▸ WHAT YOU NEED TO DO:
Copy out every line holding the string "times" from the records below.

RECORDS TO PROCESS: Begin

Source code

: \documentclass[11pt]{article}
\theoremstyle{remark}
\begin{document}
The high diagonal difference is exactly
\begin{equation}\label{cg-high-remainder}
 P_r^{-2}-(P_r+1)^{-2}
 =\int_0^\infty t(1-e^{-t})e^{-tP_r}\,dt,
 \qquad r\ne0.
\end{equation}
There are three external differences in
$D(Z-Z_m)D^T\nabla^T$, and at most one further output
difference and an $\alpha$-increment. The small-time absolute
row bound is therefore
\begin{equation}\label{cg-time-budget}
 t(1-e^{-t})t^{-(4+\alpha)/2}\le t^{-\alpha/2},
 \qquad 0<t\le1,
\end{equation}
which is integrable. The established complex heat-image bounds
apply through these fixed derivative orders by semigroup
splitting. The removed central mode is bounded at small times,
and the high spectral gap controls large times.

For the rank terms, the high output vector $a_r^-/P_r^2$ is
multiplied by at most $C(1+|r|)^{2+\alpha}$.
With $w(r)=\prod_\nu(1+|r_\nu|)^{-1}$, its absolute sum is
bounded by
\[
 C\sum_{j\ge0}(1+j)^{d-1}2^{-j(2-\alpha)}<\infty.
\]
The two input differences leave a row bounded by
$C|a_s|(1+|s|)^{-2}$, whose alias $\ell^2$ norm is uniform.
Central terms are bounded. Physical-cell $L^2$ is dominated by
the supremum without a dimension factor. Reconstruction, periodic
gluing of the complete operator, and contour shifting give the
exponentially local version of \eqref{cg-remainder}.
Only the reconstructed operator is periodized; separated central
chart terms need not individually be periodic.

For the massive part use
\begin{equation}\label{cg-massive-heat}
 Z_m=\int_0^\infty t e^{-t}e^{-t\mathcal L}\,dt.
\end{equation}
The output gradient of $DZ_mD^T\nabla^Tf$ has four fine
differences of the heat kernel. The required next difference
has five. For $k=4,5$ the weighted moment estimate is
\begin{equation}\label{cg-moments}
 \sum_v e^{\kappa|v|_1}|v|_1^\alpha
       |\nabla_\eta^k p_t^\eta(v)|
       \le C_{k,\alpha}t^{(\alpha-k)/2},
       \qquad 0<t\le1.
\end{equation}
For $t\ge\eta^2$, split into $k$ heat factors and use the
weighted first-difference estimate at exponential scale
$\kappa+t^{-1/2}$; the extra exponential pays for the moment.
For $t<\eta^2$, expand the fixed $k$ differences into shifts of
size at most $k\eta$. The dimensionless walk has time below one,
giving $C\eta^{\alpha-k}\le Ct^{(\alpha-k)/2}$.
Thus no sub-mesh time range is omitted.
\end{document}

RECORDS TO PROCESS: End

▸ SOLUTION FOR THIS TASK:
splitting. The removed central mode is bounded at small times,
and the high spectral gap controls large times.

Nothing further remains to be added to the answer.